**Data items**:
□ □ □ □ □ □ □

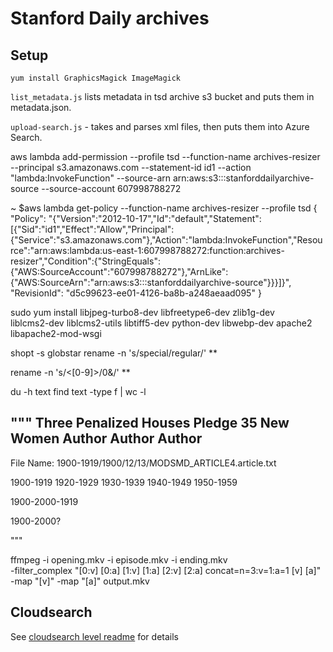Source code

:# Stanford Daily archives

## Setup
```
yum install GraphicsMagick ImageMagick
```

`list_metadata.js` lists metadata in tsd archive s3 bucket and puts them in metadata.json.

`upload-search.js` - takes and parses xml files, then puts them into Azure Search.


aws lambda add-permission --profile tsd --function-name archives-resizer --principal s3.amazonaws.com --statement-id id1 --action "lambda:InvokeFunction" --source-arn arn:aws:s3:::stanforddailyarchive-source --source-account 607998788272

~ $aws lambda get-policy --function-name archives-resizer --profile tsd
{
    "Policy": "{\"Version\":\"2012-10-17\",\"Id\":\"default\",\"Statement\":[{\"Sid\":\"id1\",\"Effect\":\"Allow\",\"Principal\":{\"Service\":\"s3.amazonaws.com\"},\"Action\":\"lambda:InvokeFunction\",\"Resource\":\"arn:aws:lambda:us-east-1:607998788272:function:archives-resizer\",\"Condition\":{\"StringEquals\":{\"AWS:SourceAccount\":\"607998788272\"},\"ArnLike\":{\"AWS:SourceArn\":\"arn:aws:s3:::stanforddailyarchive-source\"}}}]}",
    "RevisionId": "d5c99623-ee01-4126-ba8b-a248aeaad095"
}

sudo yum install libjpeg-turbo8-dev libfreetype6-dev zlib1g-dev \
liblcms2-dev liblcms2-utils libtiff5-dev python-dev libwebp-dev apache2 \
libapache2-mod-wsgi


shopt -s globstar
rename -n 's/special/regular/' **

rename -n 's/\<[0-9]\>/0&/' **

du -h text
find text -type f | wc -l 


"""
Three Penalized Houses Pledge 35 New Women
Author Author Author
-----------

File Name:
1900-1919/1900/12/13/MODSMD_ARTICLE4.article.txt

1900-1919
1920-1929
1930-1939
1940-1949
1950-1959

1900-2000-1919


1900-2000?

"""

ffmpeg -i opening.mkv -i episode.mkv -i ending.mkv \
  -filter_complex "[0:v] [0:a] [1:v] [1:a] [2:v] [2:a] concat=n=3:v=1:a=1 [v] [a]" \
  -map "[v]" -map "[a]" output.mkv

## Cloudsearch
See [cloudsearch level readme](./cloudsearch/README.md) for details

□ □ □ □ □ □ □

The lines from the one containing "find text -type f | wc -l" through the final line of the entries above are to be printed exactly, with nothing added.

**Exercise output**:
find text -type f | wc -l 


"""
Three Penalized Houses Pledge 35 New Women
Author Author Author
-----------

File Name:
1900-1919/1900/12/13/MODSMD_ARTICLE4.article.txt

1900-1919
1920-1929
1930-1939
1940-1949
1950-1959

1900-2000-1919


1900-2000?

"""

ffmpeg -i opening.mkv -i episode.mkv -i ending.mkv \
  -filter_complex "[0:v] [0:a] [1:v] [1:a] [2:v] [2:a] concat=n=3:v=1:a=1 [v] [a]" \
  -map "[v]" -map "[a]" output.mkv

## Cloudsearch
See [cloudsearch level readme](./cloudsearch/README.md) for details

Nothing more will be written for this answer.